------ DATA IN THIS EXERCISE ------
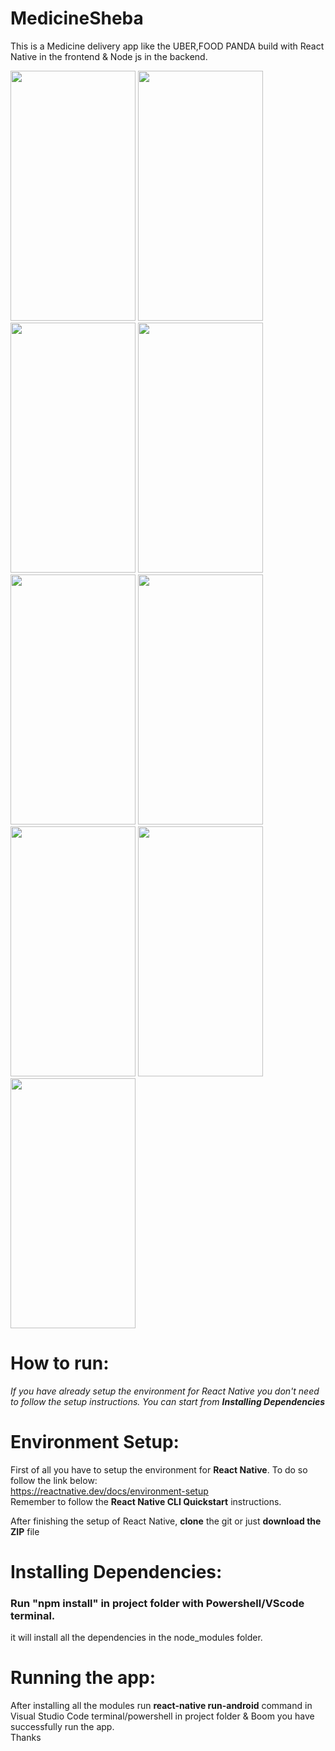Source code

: # MedicineSheba 
This is a Medicine delivery app like the UBER,FOOD PANDA build with React Native in the frontend & Node js in the backend.

<p float="left">
  <img src="https://user-images.githubusercontent.com/53004677/89702518-fabe8100-d963-11ea-9711-509a3df0da48.png" width="200" height="400" />
  <img src="https://user-images.githubusercontent.com/53004677/93731858-c8ee3a80-fbf0-11ea-9124-baebfc3115b6.png" width="200" height="400" />
  <img src="https://user-images.githubusercontent.com/53004677/93731965-30a48580-fbf1-11ea-93e1-559f8bfef87a.png" width="200" height="400" />
  <img src="https://user-images.githubusercontent.com/53004677/93731881-dd323780-fbf0-11ea-8c52-4ccc11eb0920.png" width="200" height="400" />
  <img src="https://user-images.githubusercontent.com/53004677/93731889-ecb18080-fbf0-11ea-91b6-f78ddcc0e766.png" width="200" height="400" />
  <img src="https://user-images.githubusercontent.com/53004677/93731915-02bf4100-fbf1-11ea-9fea-a682ff6999fe.png" width="200" height="400" />
  <img src="https://user-images.githubusercontent.com/53004677/93731935-18346b00-fbf1-11ea-8222-8b5119703b3d.png" width="200" height="400" />
  <img src="https://user-images.githubusercontent.com/53004677/93731958-2edac200-fbf1-11ea-8b6e-a66b6f5e7b22.png" width="200" height="400" />
  <img src="https://user-images.githubusercontent.com/53004677/93731964-300bef00-fbf1-11ea-9c0b-80452224ceac.png" width="200" height="400" />

</p>

# How to run:

<i> If you have already setup the environment for React Native you don't need to follow the setup instructions. You can start from **Installing Dependencies**</i></br>

# Environment Setup:<br/>

First of all you have to setup the environment for **React Native**. To do so follow the link below:<br/>
<u>https://reactnative.dev/docs/environment-setup</u> </br>
Remember to follow the **React Native CLI Quickstart** instructions.</br>

After finishing the setup of React Native, **clone** the git or just **download the ZIP** file

# Installing Dependencies:
### Run "npm install" in  project folder with Powershell/VScode terminal.

it will install all the dependencies in the node_modules folder.

# Running the app:
After installing all the modules run **react-native run-android** command in Visual Studio Code terminal/powershell in project folder 
& Boom you have successfully run the app.<br/>
Thanks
------
_ASSIGNMENT_
Exactly as written, repeat the lines from the beginning of the entries up to and including the line with "with Powershell/VScode terminal.", but not the pictures.

_ANSWER FOR THE TASK_
Source code

: # MedicineSheba 
This is a Medicine delivery app like the UBER,FOOD PANDA build with React Native in the frontend & Node js in the backend.

<p float="left">
  <img src="https://user-images.githubusercontent.com/53004677/89702518-fabe8100-d963-11ea-9711-509a3df0da48.png" width="200" height="400" />
  <img src="https://user-images.githubusercontent.com/53004677/93731858-c8ee3a80-fbf0-11ea-9124-baebfc3115b6.png" width="200" height="400" />
  <img src="https://user-images.githubusercontent.com/53004677/93731965-30a48580-fbf1-11ea-93e1-559f8bfef87a.png" width="200" height="400" />
  <img src="https://user-images.githubusercontent.com/53004677/93731881-dd323780-fbf0-11ea-8c52-4ccc11eb0920.png" width="200" height="400" />
  <img src="https://user-images.githubusercontent.com/53004677/93731889-ecb18080-fbf0-11ea-91b6-f78ddcc0e766.png" width="200" height="400" />
  <img src="https://user-images.githubusercontent.com/53004677/93731915-02bf4100-fbf1-11ea-9fea-a682ff6999fe.png" width="200" height="400" />
  <img src="https://user-images.githubusercontent.com/53004677/93731935-18346b00-fbf1-11ea-8222-8b5119703b3d.png" width="200" height="400" />
  <img src="https://user-images.githubusercontent.com/53004677/93731958-2edac200-fbf1-11ea-8b6e-a66b6f5e7b22.png" width="200" height="400" />
  <img src="https://user-images.githubusercontent.com/53004677/93731964-300bef00-fbf1-11ea-9c0b-80452224ceac.png" width="200" height="400" />

</p>

# How to run:

<i> If you have already setup the environment for React Native you don't need to follow the setup instructions. You can start from **Installing Dependencies**</i></br>

# Environment Setup:<br/>

First of all you have to setup the environment for **React Native**. To do so follow the link below:<br/>
<u>https://reactnative.dev/docs/environment-setup</u> </br>
Remember to follow the **React Native CLI Quickstart** instructions.</br>

After finishing the setup of React Native, **clone** the git or just **download the ZIP** file

# Installing Dependencies:
### Run "npm install" in  project folder with Powershell/VScode terminal.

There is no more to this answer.